Jenkins, a North Carolina native, is accused of abandoning his U.S. Army unit on the Demilitarized Zone between North and South Korea in 1965 and defecting to the North. He has lived in the communist state since then, and has appeared in Northern propaganda films.

Since last week, Jenkins has been in Jakarta, Indonesia, meeting with his Japanese wife, Hitomi Soga. Soga was kidnapped by Northern agents in 1978 and the two were married in North Korea, but Soga was allowed to return to Japan in 2002. Jenkins and his two daughters remained in North Korea for fear of U.S. prosecution.

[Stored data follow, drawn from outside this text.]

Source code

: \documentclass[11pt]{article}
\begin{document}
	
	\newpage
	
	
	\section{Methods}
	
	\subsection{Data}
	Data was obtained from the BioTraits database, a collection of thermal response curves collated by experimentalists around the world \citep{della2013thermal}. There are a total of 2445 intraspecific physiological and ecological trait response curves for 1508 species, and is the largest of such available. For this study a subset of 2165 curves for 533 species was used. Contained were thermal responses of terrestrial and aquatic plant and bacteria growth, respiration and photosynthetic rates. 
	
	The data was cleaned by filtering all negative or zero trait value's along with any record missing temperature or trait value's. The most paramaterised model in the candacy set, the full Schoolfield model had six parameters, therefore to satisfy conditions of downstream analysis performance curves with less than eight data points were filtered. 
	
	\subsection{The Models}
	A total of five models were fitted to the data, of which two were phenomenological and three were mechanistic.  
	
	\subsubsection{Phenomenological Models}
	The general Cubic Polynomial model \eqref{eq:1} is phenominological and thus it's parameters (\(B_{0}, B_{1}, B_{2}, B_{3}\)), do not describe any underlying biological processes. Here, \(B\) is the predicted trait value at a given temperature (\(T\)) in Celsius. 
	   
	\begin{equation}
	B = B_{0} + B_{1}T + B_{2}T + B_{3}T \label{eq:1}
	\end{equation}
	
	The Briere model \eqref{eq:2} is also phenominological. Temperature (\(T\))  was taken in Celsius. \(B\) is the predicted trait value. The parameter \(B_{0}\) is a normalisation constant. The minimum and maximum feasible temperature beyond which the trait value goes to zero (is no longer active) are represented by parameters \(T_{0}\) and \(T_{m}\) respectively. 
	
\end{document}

Jenkins has apparently never been processed out of the military and presumably would be subject to U.S. military arrest and court-martial were he to return to Japan.

The Japanese government, eager to have Soga's family reunited in Japan, has urged the United States for leniency in Jenkins' case so he could come to Japan without being arrested.

The case has been complicated by Jenkins' health troubles.

He was being examined by Japanese doctors in Indonesia - which doesn't have an extradition treaty with the United States.